§ **TASK GOAL**
Look through the entries below and count the lines with the word "metoda" in them; give only the number.

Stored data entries
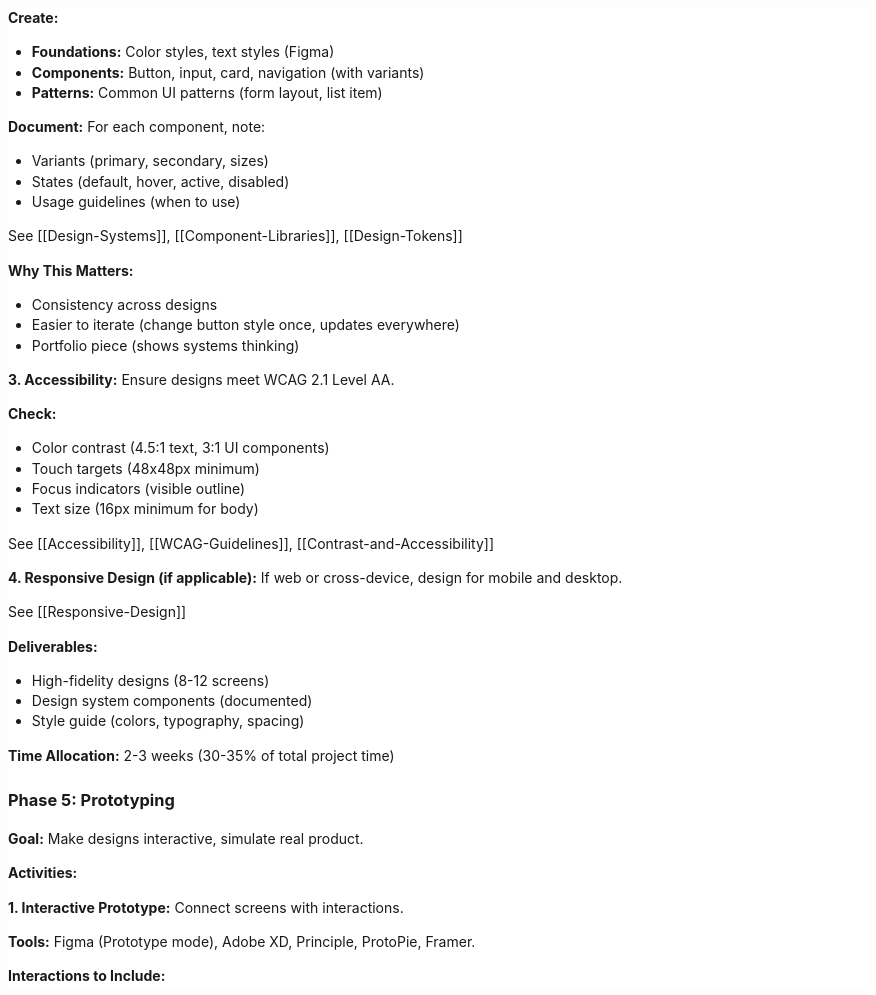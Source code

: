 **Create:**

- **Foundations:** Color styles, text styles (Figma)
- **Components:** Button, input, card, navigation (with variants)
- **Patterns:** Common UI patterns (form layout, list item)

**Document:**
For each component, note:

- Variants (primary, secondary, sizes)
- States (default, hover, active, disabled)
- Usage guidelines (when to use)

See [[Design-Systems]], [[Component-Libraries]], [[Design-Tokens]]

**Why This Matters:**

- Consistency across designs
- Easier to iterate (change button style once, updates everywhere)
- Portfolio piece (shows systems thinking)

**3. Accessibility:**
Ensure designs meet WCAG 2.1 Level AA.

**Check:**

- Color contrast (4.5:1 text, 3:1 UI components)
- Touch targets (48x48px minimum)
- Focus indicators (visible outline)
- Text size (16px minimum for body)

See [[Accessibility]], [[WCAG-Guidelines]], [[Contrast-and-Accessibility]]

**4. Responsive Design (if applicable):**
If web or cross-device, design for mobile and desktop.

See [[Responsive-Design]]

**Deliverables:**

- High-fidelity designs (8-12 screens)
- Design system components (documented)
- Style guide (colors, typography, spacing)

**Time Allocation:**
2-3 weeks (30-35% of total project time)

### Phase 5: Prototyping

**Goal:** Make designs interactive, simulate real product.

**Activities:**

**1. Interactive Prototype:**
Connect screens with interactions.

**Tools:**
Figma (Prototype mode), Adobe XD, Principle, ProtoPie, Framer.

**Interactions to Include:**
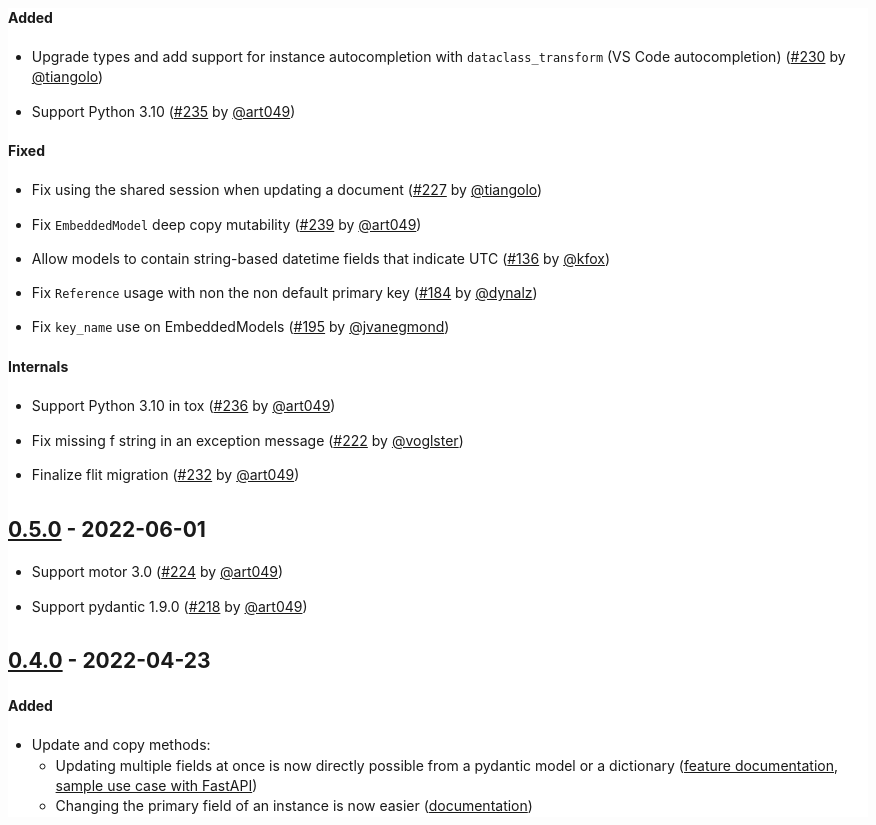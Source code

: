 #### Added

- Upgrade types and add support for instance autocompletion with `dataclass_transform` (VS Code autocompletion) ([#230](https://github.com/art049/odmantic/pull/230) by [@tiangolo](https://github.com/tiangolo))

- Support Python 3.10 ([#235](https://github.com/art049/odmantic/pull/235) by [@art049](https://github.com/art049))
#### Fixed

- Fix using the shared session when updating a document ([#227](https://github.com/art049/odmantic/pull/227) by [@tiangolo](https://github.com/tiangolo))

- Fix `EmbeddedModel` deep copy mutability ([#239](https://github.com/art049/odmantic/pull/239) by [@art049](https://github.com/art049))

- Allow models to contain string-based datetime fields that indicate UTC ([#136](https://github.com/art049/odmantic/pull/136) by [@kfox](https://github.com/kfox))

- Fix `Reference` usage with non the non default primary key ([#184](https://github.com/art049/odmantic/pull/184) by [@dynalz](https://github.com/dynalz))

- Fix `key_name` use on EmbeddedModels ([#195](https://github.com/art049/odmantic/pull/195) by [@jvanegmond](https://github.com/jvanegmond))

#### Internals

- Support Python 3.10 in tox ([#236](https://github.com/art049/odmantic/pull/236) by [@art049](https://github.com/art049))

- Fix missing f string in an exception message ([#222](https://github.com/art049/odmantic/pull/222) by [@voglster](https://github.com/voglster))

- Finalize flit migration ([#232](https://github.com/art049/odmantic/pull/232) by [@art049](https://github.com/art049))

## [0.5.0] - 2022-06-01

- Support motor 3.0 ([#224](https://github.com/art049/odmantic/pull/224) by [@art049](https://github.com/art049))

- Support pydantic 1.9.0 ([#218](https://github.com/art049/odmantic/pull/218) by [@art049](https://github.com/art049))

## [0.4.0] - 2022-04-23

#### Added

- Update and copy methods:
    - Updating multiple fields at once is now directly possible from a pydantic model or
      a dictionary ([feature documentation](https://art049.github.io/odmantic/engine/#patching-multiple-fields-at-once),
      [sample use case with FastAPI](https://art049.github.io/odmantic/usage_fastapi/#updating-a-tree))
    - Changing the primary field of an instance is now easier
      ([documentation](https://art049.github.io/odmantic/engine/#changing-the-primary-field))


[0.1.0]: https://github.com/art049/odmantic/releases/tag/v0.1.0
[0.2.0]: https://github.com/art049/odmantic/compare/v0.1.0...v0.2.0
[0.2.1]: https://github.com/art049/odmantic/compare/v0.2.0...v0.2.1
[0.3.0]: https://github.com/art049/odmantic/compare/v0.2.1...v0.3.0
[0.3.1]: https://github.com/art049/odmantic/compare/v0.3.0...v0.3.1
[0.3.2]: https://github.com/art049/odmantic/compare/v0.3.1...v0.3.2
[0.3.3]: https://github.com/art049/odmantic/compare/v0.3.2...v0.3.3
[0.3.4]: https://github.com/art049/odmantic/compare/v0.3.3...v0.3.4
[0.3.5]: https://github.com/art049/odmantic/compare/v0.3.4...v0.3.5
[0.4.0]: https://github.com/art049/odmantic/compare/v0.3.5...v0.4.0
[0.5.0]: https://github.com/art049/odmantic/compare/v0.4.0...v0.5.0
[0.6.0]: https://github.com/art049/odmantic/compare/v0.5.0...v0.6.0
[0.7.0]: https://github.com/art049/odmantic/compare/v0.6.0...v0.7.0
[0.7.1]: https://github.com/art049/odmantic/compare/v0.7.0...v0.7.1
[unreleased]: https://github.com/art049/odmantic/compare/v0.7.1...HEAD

...

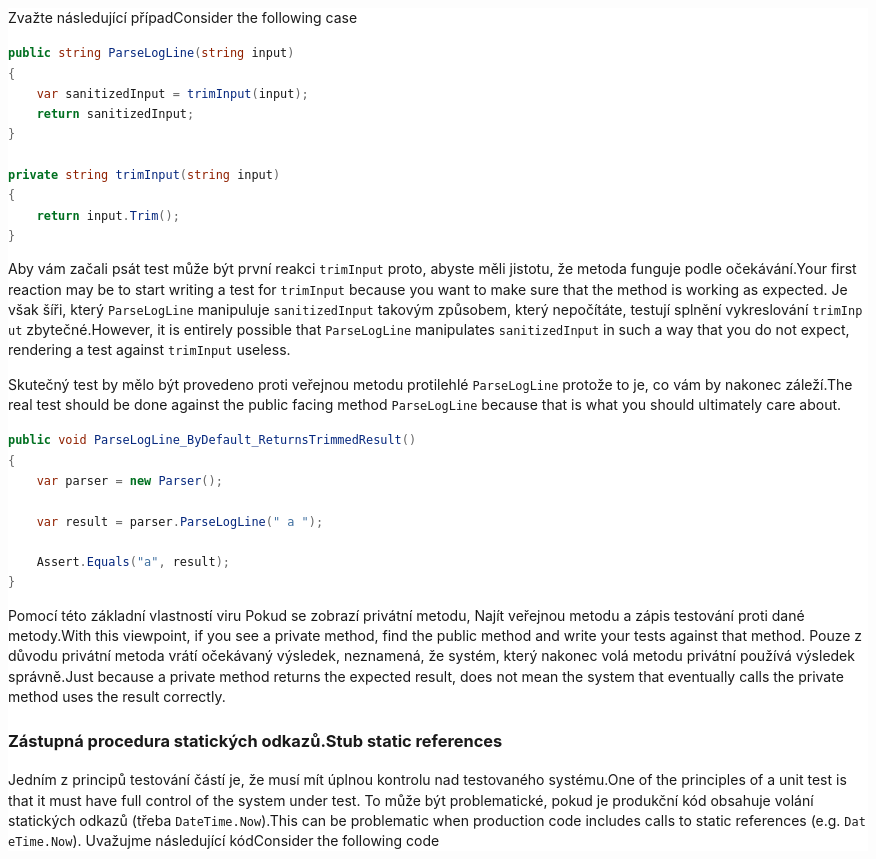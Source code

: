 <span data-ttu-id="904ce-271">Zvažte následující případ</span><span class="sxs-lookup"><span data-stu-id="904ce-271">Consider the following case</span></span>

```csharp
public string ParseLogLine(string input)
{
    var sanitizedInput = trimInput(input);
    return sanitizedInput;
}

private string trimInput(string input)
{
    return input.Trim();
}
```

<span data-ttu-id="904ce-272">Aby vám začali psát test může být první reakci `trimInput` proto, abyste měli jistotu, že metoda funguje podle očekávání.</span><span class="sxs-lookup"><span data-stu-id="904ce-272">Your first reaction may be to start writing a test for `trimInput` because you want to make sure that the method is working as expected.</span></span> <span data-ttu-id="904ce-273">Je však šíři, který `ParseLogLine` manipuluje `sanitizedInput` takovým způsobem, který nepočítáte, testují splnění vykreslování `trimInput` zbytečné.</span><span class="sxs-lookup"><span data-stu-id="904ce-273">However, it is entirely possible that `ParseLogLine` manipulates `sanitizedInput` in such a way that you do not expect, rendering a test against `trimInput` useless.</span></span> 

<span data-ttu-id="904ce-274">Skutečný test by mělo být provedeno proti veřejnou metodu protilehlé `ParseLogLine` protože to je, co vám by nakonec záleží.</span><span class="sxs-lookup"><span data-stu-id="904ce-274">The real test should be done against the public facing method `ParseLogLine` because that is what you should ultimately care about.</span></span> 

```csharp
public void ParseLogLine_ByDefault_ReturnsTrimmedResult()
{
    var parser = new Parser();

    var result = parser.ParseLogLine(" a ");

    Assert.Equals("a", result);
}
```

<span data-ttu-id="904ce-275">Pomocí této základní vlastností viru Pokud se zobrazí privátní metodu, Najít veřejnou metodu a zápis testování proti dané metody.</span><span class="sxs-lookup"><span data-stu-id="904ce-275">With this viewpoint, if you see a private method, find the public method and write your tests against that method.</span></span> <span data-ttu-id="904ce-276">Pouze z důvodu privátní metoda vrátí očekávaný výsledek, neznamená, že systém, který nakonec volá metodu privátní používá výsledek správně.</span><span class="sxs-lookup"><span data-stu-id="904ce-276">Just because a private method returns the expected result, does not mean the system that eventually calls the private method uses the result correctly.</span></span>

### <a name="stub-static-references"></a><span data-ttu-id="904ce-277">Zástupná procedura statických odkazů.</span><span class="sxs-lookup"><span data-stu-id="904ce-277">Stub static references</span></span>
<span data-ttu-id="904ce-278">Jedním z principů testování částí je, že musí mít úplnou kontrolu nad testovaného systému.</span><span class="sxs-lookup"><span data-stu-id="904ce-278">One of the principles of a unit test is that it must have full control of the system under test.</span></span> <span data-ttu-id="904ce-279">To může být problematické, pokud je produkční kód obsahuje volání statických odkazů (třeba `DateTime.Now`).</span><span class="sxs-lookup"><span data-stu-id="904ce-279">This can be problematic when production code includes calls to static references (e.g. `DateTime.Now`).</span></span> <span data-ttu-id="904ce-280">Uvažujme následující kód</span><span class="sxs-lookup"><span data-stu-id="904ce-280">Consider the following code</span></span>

§ **ANSWER FOR THIS EXERCISE**
2